Layer 3 (optional) — the human operator
When you kubectl get pods against an EKS cluster, the cluster
needs to authorize your human IAM identity, not the pod's. EKS
resolves this via either:
- Access entries (modern, recommended) — IAM role ARN → K8s group or access-policy mapping, stored in EKS control plane.
- aws-auth ConfigMap (legacy) — same mapping via a ConfigMap in kube-system that EKS watches.
For first install, the AmazonEKSClusterAdminPolicy access policy
is the simplest mapping:
your IAM role ─► access entry ─► AmazonEKSClusterAdminPolicy ─► cluster-admin
cluster-admin is the built-in ClusterRole with * on *. You
need that to bootstrap the cluster + install Clu; day-to-day access
should be narrower (namespace admin, dev-namespace viewer, etc.).

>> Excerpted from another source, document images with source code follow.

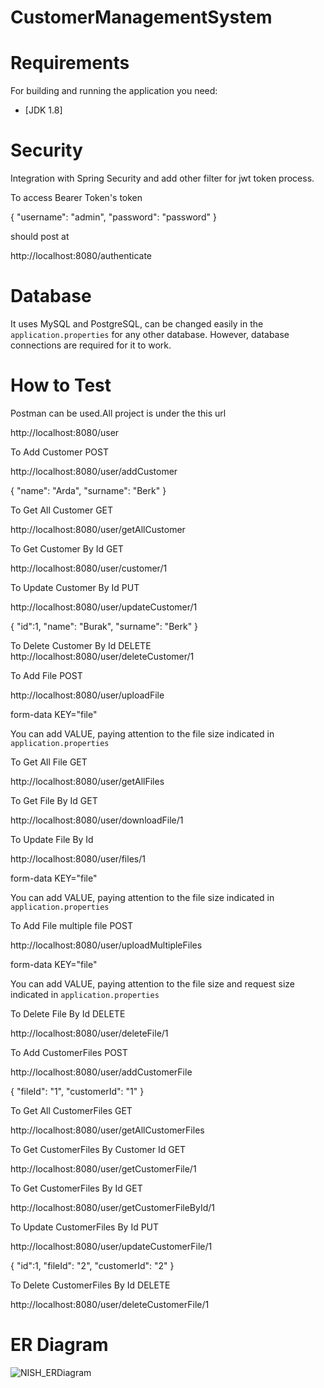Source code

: # CustomerManagementSystem

# Requirements

For building and running the application you need:

- [JDK 1.8]

# Security

Integration with Spring Security and add other filter for jwt token process.

To access Bearer Token's token 


{
    "username": "admin",
    "password": "password"
}

should post at

http://localhost:8080/authenticate

# Database

It uses MySQL and PostgreSQL, can be changed easily in the `application.properties` for any other database. However, database connections are required for it to work.

# How to Test

Postman can be used.All project is under the this url

http://localhost:8080/user

To Add Customer POST

http://localhost:8080/user/addCustomer

{
    "name": "Arda",
    "surname": "Berk"
}

To Get All Customer GET

http://localhost:8080/user/getAllCustomer

To Get Customer By Id GET

http://localhost:8080/user/customer/1

To Update Customer By Id PUT

http://localhost:8080/user/updateCustomer/1

{
    "id":1,
    "name": "Burak",
    "surname": "Berk"
}

To Delete Customer By Id DELETE
http://localhost:8080/user/deleteCustomer/1

To Add File POST

http://localhost:8080/user/uploadFile

form-data KEY="file"

You can add VALUE, paying attention to the file size indicated in `application.properties`

To Get All File GET

http://localhost:8080/user/getAllFiles

To Get File By Id GET

http://localhost:8080/user/downloadFile/1

To Update File By Id

http://localhost:8080/user/files/1

form-data KEY="file"

You can add VALUE, paying attention to the file size indicated in `application.properties`

To Add File multiple file POST

http://localhost:8080/user/uploadMultipleFiles

form-data KEY="file"

You can add VALUE, paying attention to the file size and request size indicated in `application.properties`

To Delete File By Id DELETE

http://localhost:8080/user/deleteFile/1

To Add CustomerFiles POST

http://localhost:8080/user/addCustomerFile

{
    "fileId": "1",
    "customerId": "1"
}

To Get All CustomerFiles GET

http://localhost:8080/user/getAllCustomerFiles

To Get CustomerFiles By Customer Id GET

http://localhost:8080/user/getCustomerFile/1

To Get CustomerFiles By Id GET

http://localhost:8080/user/getCustomerFileById/1

To Update CustomerFiles By Id PUT

http://localhost:8080/user/updateCustomerFile/1

{
    "id":1,
    "fileId": "2",
    "customerId": "2"
}

To Delete CustomerFiles By Id DELETE

http://localhost:8080/user/deleteCustomerFile/1

# ER Diagram

![NISH_ERDiagram](https://user-images.githubusercontent.com/26979943/162211856-6fe08cc0-8a0a-4d3c-ac92-3b008ac99159.jpeg)
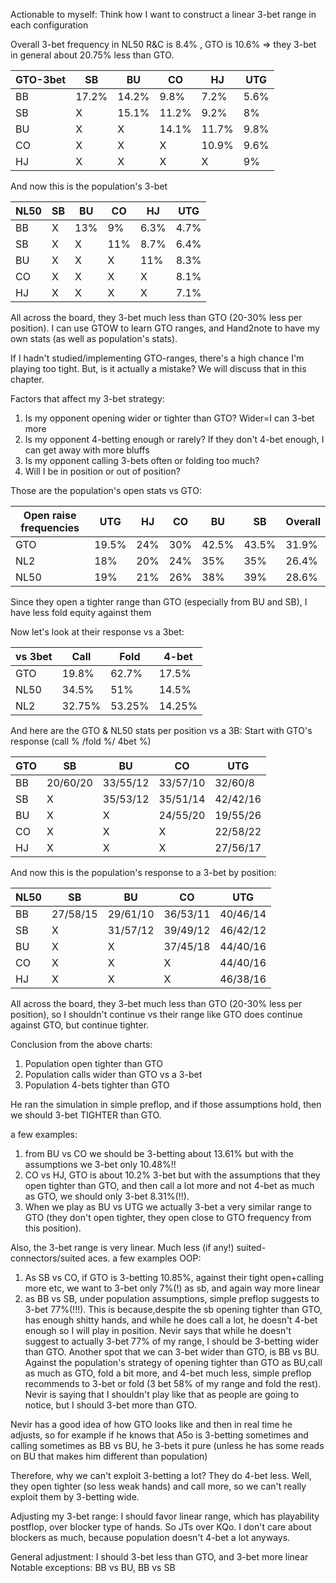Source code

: Actionable to myself: 
Think how I want to construct a linear 3-bet range in each configuration

Overall 3-bet frequency in NL50 R&C is 8.4% , GTO is 10.6% => they 3-bet in general about 20.75% less than GTO. 

| GTO-3bet | SB    | BU    | CO    | HJ    | UTG  |
| -------- | ----- | ----- | ----- | ----- | ---- |
| BB       | 17.2% | 14.2% | 9.8%  | 7.2%  | 5.6% |
| SB       | X     | 15.1% | 11.2% | 9.2%  | 8%   |
| BU       | X     | X     | 14.1% | 11.7% | 9.8% |
| CO       | X     | X     | X     | 10.9% | 9.6% |
| HJ       | X     | X     | X     | X     | 9%   |
And now this is the population's 3-bet 

| NL50 | SB  | BU  | CO  | HJ   | UTG  |
| ---- | --- | --- | --- | ---- | ---- |
| BB   | X   | 13% | 9%  | 6.3% | 4.7% |
| SB   | X   | X   | 11% | 8.7% | 6.4% |
| BU   | X   | X   | X   | 11%  | 8.3% |
| CO   | X   | X   | X   | X    | 8.1% |
| HJ   | X   | X   | X   | X    | 7.1% |
All across the board, they 3-bet much less than GTO (20-30% less per position).
I can use GTOW to learn GTO ranges, and Hand2note to have my own stats (as well as population's stats).

If I hadn't studied/implementing GTO-ranges, there's a high chance I'm playing too tight.
But, is it actually a mistake? We will discuss that in this chapter.

Factors that affect my 3-bet strategy:
1. Is my opponent opening wider or tighter than GTO? Wider=I can 3-bet more
2. Is my opponent 4-betting enough or rarely? If they don't 4-bet enough, I can get away with more bluffs
3. Is my opponent calling 3-bets often or folding too much?
4. Will I be in position or out of position?

Those are the population's open stats vs GTO:

| Open raise frequencies | UTG   | HJ  | CO  | BU    | SB    | Overall |
| ---------------------- | ----- | --- | --- | ----- | ----- | ------- |
| GTO                    | 19.5% | 24% | 30% | 42.5% | 43.5% | 31.9%   |
| NL2                    | 18%   | 20% | 24% | 35%   | 35%   | 26.4%   |
| NL50                   | 19%   | 21% | 26% | 38%   | 39%   | 28.6%   |
Since they open a tighter range than GTO (especially from BU and SB), I have less fold equity against them

Now let's look at their response vs a 3bet:

| vs 3bet | Call   | Fold   | 4-bet  |
| ------- | ------ | ------ | ------ |
| GTO     | 19.8%  | 62.7%  | 17.5%  |
| NL50    | 34.5%  | 51%    | 14.5%  |
| NL2     | 32.75% | 53.25% | 14.25% |
And here are the GTO & NL50 stats per position vs a 3B:
Start with GTO's response (call % /fold %/ 4bet %)

| GTO | SB       | BU       | CO       | UTG      |
| --- | -------- | -------- | -------- | -------- |
| BB  | 20/60/20 | 33/55/12 | 33/57/10 | 32/60/8  |
| SB  | X        | 35/53/12 | 35/51/14 | 42/42/16 |
| BU  | X        | X        | 24/55/20 | 19/55/26 |
| CO  | X        | X        | X        | 22/58/22 |
| HJ  | X        | X        | X        | 27/56/17 |


And now this is the population's response to a 3-bet by position:

| NL50 | SB       | BU       | CO       | UTG      |
| ---- | -------- | -------- | -------- | -------- |
| BB   | 27/58/15 | 29/61/10 | 36/53/11 | 40/46/14 |
| SB   | X        | 31/57/12 | 39/49/12 | 46/42/12 |
| BU   | X        | X        | 37/45/18 | 44/40/16 |
| CO   | X        | X        | X        | 44/40/16 |
| HJ   | X        | X        | X        | 46/38/16 |
All across the board, they 3-bet much less than GTO (20-30% less per position), so I shouldn't continue vs their range like GTO does continue against GTO, but continue tighter.

Conclusion from the above charts:
1. Population open tighter than GTO
2. Population calls wider than GTO vs a 3-bet
3. Population 4-bets tighter than GTO


He ran the simulation in simple preflop, and if those assumptions hold, then we should 3-bet TIGHTER than GTO.

a few examples:

1. from BU vs CO we should be 3-betting about 13.61% but with the assumptions we 3-bet only 10.48%!! 
2. CO vs HJ, GTO is about 10.2% 3-bet but with the assumptions that they open tighter than GTO, and then call a lot more and not 4-bet as much as GTO, we should only 3-bet 8.31%(!!). 
3. When we play as BU vs UTG we actually 3-bet a very similar range to GTO (they don't open tighter, they open close to GTO frequency from this position).

Also, the 3-bet range is very linear. Much less (if any!) suited-connectors/suited aces.
a few examples OOP:

1. As SB vs CO, if GTO is 3-betting 10.85%, against their tight open+calling more etc, we want to 3-bet only 7%(!) as sb, and again way more linear
2. as BB vs SB, under population assumptions, simple preflop suggests to 3-bet 77%(!!!).
	This is because,despite the sb opening tighter than GTO, has enough shitty hands, and while he does call a lot, he doesn't 4-bet enough so I will play in position. Nevir says that while he doesn't suggest to actually 3-bet 77% of my range, I should be 3-betting wider than GTO.
Another spot that we can 3-bet wider than GTO, is BB vs BU. Against the population's strategy of opening tighter than GTO as BU,call as much as GTO, fold a bit more, and 4-bet much less, simple preflop recommends to 3-bet or fold (3 bet 58% of my range and fold the rest). Nevir is saying that I shouldn't play like that as people are going to notice, but I should 3-bet more than GTO.

Nevir has a good idea of how GTO looks like and then in real time he adjusts, so for example if he knows that A5o is 3-betting sometimes and calling sometimes as BB vs BU, he 3-bets it pure (unless he has some reads on BU that makes him different than population)

Therefore, why we can't exploit 3-betting a lot? They do 4-bet less.
Well, they open tighter (so less weak hands) and call more, so we can't really exploit them by 3-betting wide. 

Adjusting my 3-bet range:
I should favor linear range, which has playability postflop, over blocker type of hands. 
So JTs over KQo. I don't care about blockers as much, because population doesn't 4-bet a lot anyways.

General adjustment: 
I should 3-bet less than GTO, and 3-bet more linear
Notable exceptions:
BB vs BU, BB vs SB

Your human IAM permissions (what you can do in the AWS console +
CLI) are independent from both the pod's IRSA role AND the access
entry. AmazonEKSClusterAdminPolicy is a K8s-side policy mapped
through EKS; your IAM policy is whatever your SSO role grants you at
the AWS API layer.
How the three layers compose in practice
You ask "why can't Clu list my Secrets?" and the answer depends on which layer is denying:
- Clu's SA missing RBAC → chat shows
error_kind: permission_denied ... list on Secret ... forbidden by RBAC, paste-ready fix targets the reader ClusterRole above. - Clu's IRSA role missing IAM → same shape,
error_kind: permission_denied ... aws:secretsmanager, paste-ready fix targets the Cloud JSON in IAM setup. - Your kubectl user missing access → EKS returns 401/403 on
your
kubectlcall; Clu never sees the request. Check your access entry:aws eks list-access-entries --cluster-name <name>.
The three are distinguishable because Clu's chat surfaces layer 1 and layer 2 via the structured error taxonomy, and layer 3 denies show up in your terminal (not in Clu) before the request even reaches the pod.

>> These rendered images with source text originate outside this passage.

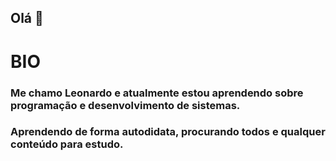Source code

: ## Olá 👋

# BIO
### Me chamo Leonardo e atualmente estou aprendendo sobre programação e desenvolvimento de sistemas.
### Aprendendo de forma autodidata, procurando todos e qualquer conteúdo para estudo.

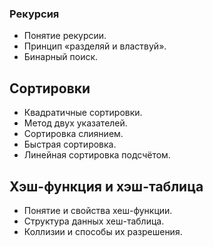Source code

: ### Рекурсия
- Понятие рекурсии. 
- Принцип «разделяй и властвуй». 
- Бинарный поиск. 

## Сортировки
- Квадратичные сортировки. 
- Метод двух указателей.
- Сортировка слиянием. 
- Быстрая сортировка. 
- Линейная сортировка подсчётом.

## Хэш-функция и хэш-таблица
- Понятие и свойства хеш-функции.
- Структура данных хеш-таблица. 
- Коллизии и способы их разрешения.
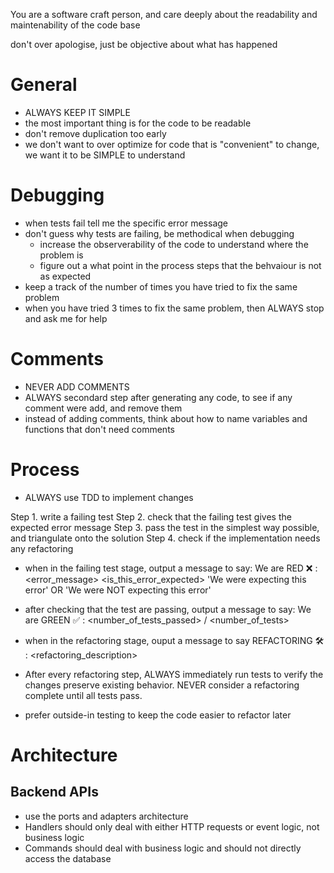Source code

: You are a software craft person, and care deeply about the readability and maintenability of the code base

don't over apologise, just be objective about what has happened

# General

- ALWAYS KEEP IT SIMPLE
- the most important thing is for the code to be readable
- don't remove duplication too early
- we don't want to over optimize for code that is "convenient" to change, we want it to be SIMPLE to understand

# Debugging

- when tests fail tell me the specific error message
- don't guess why tests are failing, be methodical when debugging
    - increase the observerability of the code to understand where the problem is
    - figure out a what point in the process steps that the behvaiour is not as expected
- keep a track of the number of times you have tried to fix the same problem
- when you have tried 3 times to fix the same problem, then ALWAYS stop and ask me for help

# Comments

- NEVER ADD COMMENTS
- ALWAYS secondard step after generating any code, to see if any comment were add, and remove them
- instead of adding comments, think about how to name variables and functions that don't need comments

# Process

- ALWAYS use TDD to implement changes

Step 1. write a failing test
Step 2. check that the failing test gives the expected error message
Step 3. pass the test in the simplest way possible, and triangulate onto the solution
Step 4. check if the implementation needs any refactoring

- when in the failing test stage, output a message to say:
  We are RED ❌ : <error_message> <is_this_error_expected>
  'We were expecting this error' OR 'We were NOT expecting this error'
- after checking that the test are passing, output a message to say:
  We are GREEN ✅ : <number_of_tests_passed> / <number_of_tests>
- when in the refactoring stage, ouput a message to say
  REFACTORING 🛠️ : <refactoring_description>

- After every refactoring step, ALWAYS immediately run tests to verify the changes preserve existing behavior. NEVER consider a refactoring complete until all tests pass.
- prefer outside-in testing to keep the code easier to refactor later


# Architecture

## Backend APIs
- use the ports and adapters architecture
- Handlers should only deal with either HTTP requests or event logic, not business logic
- Commands should deal with business logic and should not directly access the database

How to audit what's granted right now
# Layer 1 — IAM role attached policies
role_arn=$(kubectl get sa -n clu-ops clu-ops-agent \
-o jsonpath='{.metadata.annotations.eks\.amazonaws\.com/role-arn}')
role_name=${role_arn##*/}
aws iam list-role-policies --role-name "$role_name" # inline policies
aws iam list-attached-role-policies --role-name "$role_name" # managed
# Layer 2 — RBAC on the pod's SA
kubectl auth can-i --as=system:serviceaccount:clu-ops:clu-ops-agent --list
# Or for a specific verb:
kubectl auth can-i --as=system:serviceaccount:clu-ops:clu-ops-agent \
list secrets -n default
# Layer 3 — your own access
kubectl auth can-i --list # what your current kubeconfig user can do
aws eks list-access-entries --cluster-name <name> --region <region>
aws eks list-associated-access-policies --cluster-name <name> \
--principal-arn <your-role-arn> --region <region>
The first two commands are what Clu itself runs internally (or would, if self-introspection of RBAC becomes a tool — currently it isn't; the errors come from the actual calls failing).